Under certain conditions, CpQD nodes may fail silently, removing its UNIX socket file(s) from /tmp/ and becoming unresponsive. For a node named leaf101, the files are named leaf101 and leaf101.listen, the former being the control channel socket, the latter, the datapath listen socket.

Attaching to a CpQD port with tcpdump seems to increase the chance of silent failure. Therefore it seems best to monitor CpQD nodes from its logging system, by piping debug output for its packet processing modules to i.e. syslog:

#within the script that is build()ing the topology
self.addSwitch('leaf101', cls=UserSwitch, dpopts=current_opts+' --verbose=<VLOG_MODULE>:SYSLOG:DEBUG')

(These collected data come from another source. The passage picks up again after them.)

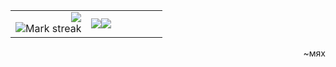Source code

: <table border="0" align="center">
<tr border="0">
<td width="50%" align="right">
  <img  align="center"  src="https://github-readme-stats.vercel.app/api?username=mikemka&theme=dark&show_icons=true&count_private=true&hide_border=true&bg_color=00000000" />
  <br>
  <img alt="Mark streak" src="https://github-readme-streak-stats.herokuapp.com/?user=mikemka&theme=dark&hide_border=true" />
</td>
<td width="50%" align="left">
<img src="https://github-readme-stats.vercel.app/api/top-langs/?username=mikemka&layout=compact&bg_color=00000000&text_color=9F9F9F&hide_border=true&disable_animations=true"/><img src="https://activity-graph.herokuapp.com/graph?username=mikemka&bg_color=00000000&color=ffffff&line=FA8B01&point=00000000&area=true&hide_border=true"/>
</td>
</tr>
</table>
<p align=right>~мях</p>
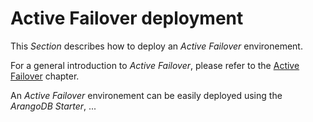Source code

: # Active Failover deployment

This _Section_ describes how to deploy an _Active Failover_ environement.

For a general introduction to _Active Failover_, please refer to the [Active Failover](../../Scalability/ActiveFailiver/README.md) chapter.

An _Active Failover_ environement can be easily deployed using the _ArangoDB Starter_, ...
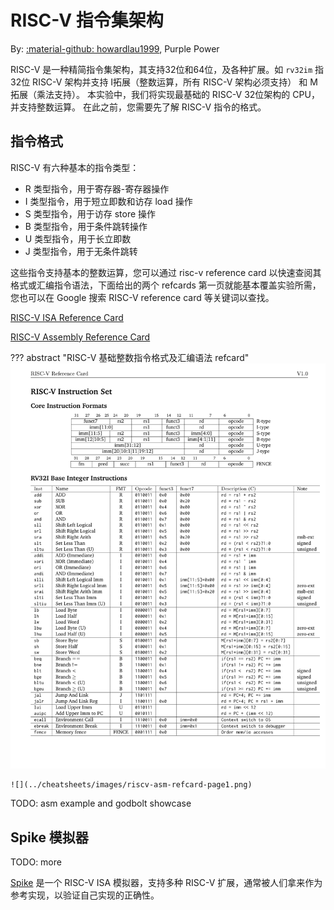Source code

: # RISC-V 指令集架构

By: [:material-github: howardlau1999](https://github.com/howardlau1999), Purple Power

RISC-V 是一种精简指令集架构，其支持32位和64位，及各种扩展。如 `rv32im` 指 32位 RISC-V 架构并支持 I拓展（整数运算，所有 RISC-V 架构必须支持） 和 M拓展（乘法支持）。
本实验中，我们将实现最基础的 RISC-V 32位架构的 CPU，并支持整数运算。
在此之前，您需要先了解 RISC-V 指令的格式。




## 指令格式

RISC-V 有六种基本的指令类型：

- R 类型指令，用于寄存器-寄存器操作
- I 类型指令，用于短立即数和访存 load 操作
- S 类型指令，用于访存 store 操作
- B 类型指令，用于条件跳转操作
- U 类型指令，用于长立即数
- J 类型指令，用于无条件跳转 

这些指令支持基本的整数运算，您可以通过 risc-v reference card 以快速查阅其格式或汇编指令语法，下面给出的两个 refcards 第一页就能基本覆盖实验所需，您也可以在 Google 搜索 RISC-V reference card 等关键词以查找。

[RISC-V ISA Reference Card](https://github.com/jameslzhu/riscv-card/releases/download/latest/riscv-card.pdf)

[RISC-V Assembly Reference Card](https://www.cl.cam.ac.uk/teaching/1617/ECAD+Arch/files/docs/RISCVGreenCardv8-20151013.pdf)

??? abstract "RISC-V 基础整数指令格式及汇编语法 refcard"
    ![](../cheatsheets/images/riscv-refcard-page1-fmt-32i.png)

    ![](../cheatsheets/images/riscv-asm-refcard-page1.png)

TODO: asm example and godbolt showcase

## Spike 模拟器

TODO: more

[Spike](https://github.com/riscv-software-src/riscv-isa-sim) 是一个 RISC-V ISA 模拟器，支持多种 RISC-V 扩展，通常被人们拿来作为参考实现，以验证自己实现的正确性。





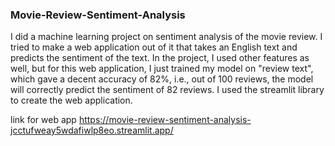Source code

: ### Movie-Review-Sentiment-Analysis
I did a machine learning project on sentiment analysis of the movie review. I tried to make a web application out of it that takes an English text and predicts the sentiment of the text. In the project, I used other features as well, but for this web application, I just trained my model on "review text", which gave a decent accuracy of 82%, i.e., out of 100 reviews, the model will correctly predict the sentiment of 82 reviews.
I used the streamlit library to create the web application.

link for web app
https://movie-review-sentiment-analysis-jcctufweay5wdafiwlp8eo.streamlit.app/
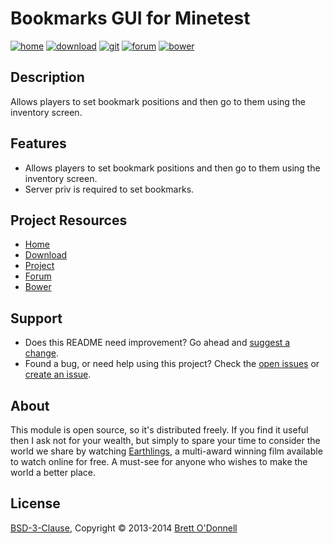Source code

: # Bookmarks GUI for Minetest

[![home](https://img.shields.io/badge/bookmarks_gui-home-blue.svg?style=flat-square)](http://cornernote.github.io/minetest-bookmarks_gui/)
[![download](https://img.shields.io/github/tag/cornernote/minetest-bookmarks_gui.svg?style=flat-square&label=release)](https://github.com/cornernote/minetest-bookmarks_gui/archive/master.zip)
[![git](https://img.shields.io/badge/git-project-green.svg?style=flat-square)](https://github.com/cornernote/minetest-bookmarks_gui)
[![forum](https://img.shields.io/badge/minetest-mod-green.svg?style=flat-square)](http://forum.minetest.net/viewtopic.php?f=11&t=3219)
[![bower](https://img.shields.io/badge/bower-mod-green.svg?style=flat-square)](https://minetest-bower.herokuapp.com/mods/bookmarks_gui)


## Description

Allows players to set bookmark positions and then go to them using the inventory screen.


## Features

- Allows players to set bookmark positions and then go to them using the inventory screen.
- Server priv is required to set bookmarks.


## Project Resources

* [Home](http://cornernote.github.io/minetest-bookmarks_gui/)
* [Download](https://github.com/cornernote/minetest-bookmarks_gui/archive/master.zip)
* [Project](https://github.com/cornernote/minetest-bookmarks_gui)
* [Forum](http://forum.minetest.net/viewtopic.php?f=11&t=3219)
* [Bower](https://minetest-bower.herokuapp.com/mods/bookmarks_gui)


## Support

- Does this README need improvement?  Go ahead and [suggest a change](https://github.com/cornernote/minetest-bookmarks_gui/edit/master/README.md).
- Found a bug, or need help using this project?  Check the [open issues](https://github.com/cornernote/minetest-bookmarks_gui/issues) or [create an issue](https://github.com/cornernote/minetest-bookmarks_gui/issues/new).


## About

This module is open source, so it's distributed freely. If you find it useful then I ask not for your wealth, but simply to spare your time to consider the world we share by watching [Earthlings](http://earthlings.com/), a multi-award winning film available to watch online for free. A must-see for anyone who wishes to make the world a better place.


## License

[BSD-3-Clause](https://raw.github.com/cornernote/minetest-bookmarks_gui/master/LICENSE), Copyright © 2013-2014 [Brett O'Donnell](http://cornernote.github.io/)
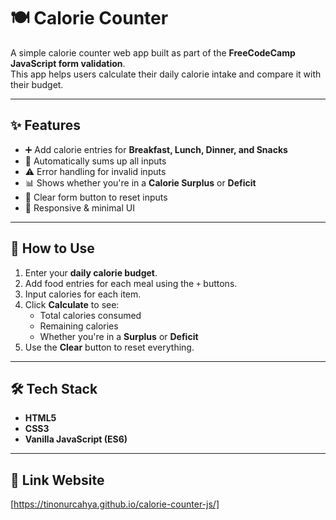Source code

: # 🍽️ Calorie Counter

A simple calorie counter web app built as part of the **FreeCodeCamp JavaScript form validation**.  
This app helps users calculate their daily calorie intake and compare it with their budget.

---

## ✨ Features
- ➕ Add calorie entries for **Breakfast, Lunch, Dinner, and Snacks**
- 🔢 Automatically sums up all inputs
- ⚠️ Error handling for invalid inputs
- 📊 Shows whether you're in a **Calorie Surplus** or **Deficit**
- 🧹 Clear form button to reset inputs
- 🎨 Responsive & minimal UI

---

## 🚀 How to Use
1. Enter your **daily calorie budget**.
2. Add food entries for each meal using the `+` buttons.
3. Input calories for each item.
4. Click **Calculate** to see:
   - Total calories consumed
   - Remaining calories
   - Whether you're in a **Surplus** or **Deficit**
5. Use the **Clear** button to reset everything.

---

## 🛠️ Tech Stack
- **HTML5**
- **CSS3**
- **Vanilla JavaScript (ES6)**

---


## 🔗 Link Website
[https://tinonurcahya.github.io/calorie-counter-js/]
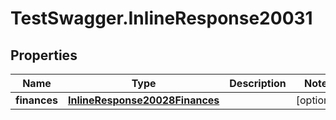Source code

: # TestSwagger.InlineResponse20031

## Properties

Name | Type | Description | Notes
------------ | ------------- | ------------- | -------------
**finances** | [**InlineResponse20028Finances**](InlineResponse20028Finances.md) |  | [optional] 


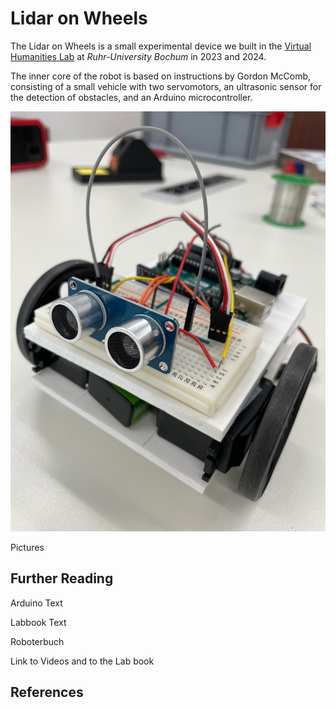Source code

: # Lidar on Wheels

The Lidar on Wheels is a small experimental device we built in the [Virtual Humanities Lab](https://vhl.blogs.ruhr-uni-bochum.de/) at _Ruhr-University Bochum_ in 2023 and 2024.

The inner core of the robot is based on instructions by Gordon McComb, consisting of a small vehicle with two servomotors, an ultrasonic sensor for the detection of obstacles, and an Arduino microcontroller.

![A small DIY robot with the two ultrasonic sensors at the front looking like eyes.](/18-als-thn-IMG_9466-cover-mccomb-ultrasound-posing.jpg?raw=true|400 "The “McComb-robot” is the inner core of the Lidar on Wheels.")

Pictures

## Further Reading

Arduino Text

Labbook Text

Roboterbuch

Link to Videos and to the Lab book

## References

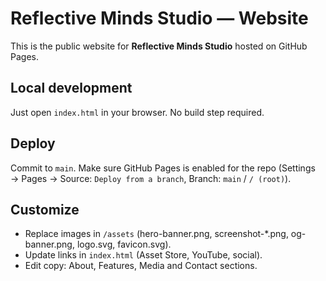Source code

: # Reflective Minds Studio — Website

This is the public website for **Reflective Minds Studio** hosted on GitHub Pages.

## Local development
Just open `index.html` in your browser. No build step required.

## Deploy
Commit to `main`. Make sure GitHub Pages is enabled for the repo (Settings → Pages → Source: `Deploy from a branch`, Branch: `main` / `/ (root)`).

## Customize
- Replace images in `/assets` (hero-banner.png, screenshot-*.png, og-banner.png, logo.svg, favicon.svg).
- Update links in `index.html` (Asset Store, YouTube, social).
- Edit copy: About, Features, Media and Contact sections.
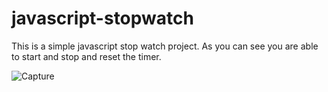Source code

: # javascript-stopwatch
This is a simple javascript stop watch project. As you can see you are able to start and stop and reset the timer.

![Capture](https://user-images.githubusercontent.com/77573694/188262500-28246dbf-394b-4cfd-a870-4ab9f8d0cb3c.JPG)
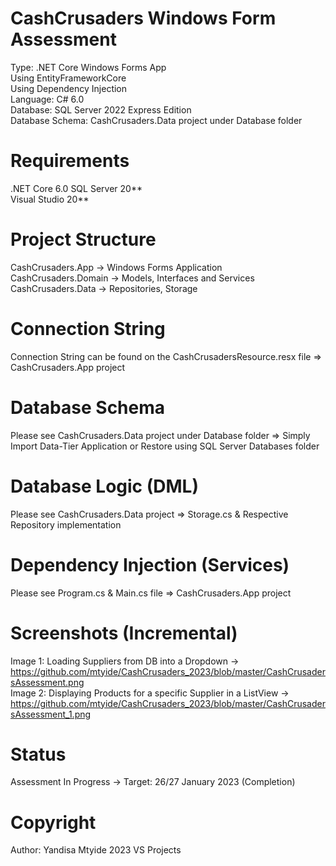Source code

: # CashCrusaders Windows Form Assessment
Type: .NET Core Windows Forms App  
Using EntityFrameworkCore  
Using Dependency Injection  
Language: C# 6.0  
Database: SQL Server 2022 Express Edition  
Database Schema: CashCrusaders.Data project under Database folder
# Requirements
.NET Core 6.0
SQL Server 20**  
Visual Studio 20**  
# Project Structure
CashCrusaders.App -> Windows Forms Application  
CashCrusaders.Domain -> Models, Interfaces and Services  
CashCrusaders.Data -> Repositories, Storage  
# Connection String
Connection String can be found on the CashCrusadersResource.resx file => CashCrusaders.App project  
# Database Schema
Please see CashCrusaders.Data project under Database folder => Simply Import Data-Tier Application or Restore using SQL Server Databases folder  
# Database Logic (DML)
Please see CashCrusaders.Data project => Storage.cs & Respective Repository implementation
# Dependency Injection (Services)
Please see Program.cs & Main.cs file => CashCrusaders.App project  
# Screenshots (Incremental)
Image 1: Loading Suppliers from DB into a Dropdown -> https://github.com/mtyide/CashCrusaders_2023/blob/master/CashCrusadersAssessment.png  
Image 2: Displaying Products for a specific Supplier in a ListView -> https://github.com/mtyide/CashCrusaders_2023/blob/master/CashCrusadersAssessment_1.png  
# Status
Assessment In Progress -> Target: 26/27 January 2023 (Completion)
# Copyright
Author: Yandisa Mtyide 2023 VS Projects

(TODO: re-identify which module we want. The list is here.)

Static BGP Routes

Running the BGP router application requires you to configure and run a local BGP speaker (e.g., Quagga). To eliminate this, we created the option to inject static routes directly into the app.

First, deactivate the running BGP router application, and its router component. The order is important here, unless you like exceptions in your logs.

onos> scr:deactivate org.onosproject.bgprouter.BgpRouter
onos> scr:deactivate org.onosproject.routing.impl.Router

Then activate the static router component, after which you can reactivate the BGP router app. Again, note the order.

onos> scr:activate org.onosproject.routing.impl.StaticRouter
onos> scr:activate org.onosproject.bgprouter.BgpRouter

From now on, you can inject static routes into ONOS as follows. The arguments to the add-route call are (1) the routing prefix, (2) the next hop's IP, and (3) the next hop's MAC address. For instance:

onos> add-route 12.1.1.0/24 192.168.101.1 00:00:C0:A8:65:01

Be careful though, as the static router component currently does not implement the full RoutingService interface. This means that, for instance, the routes command will not work.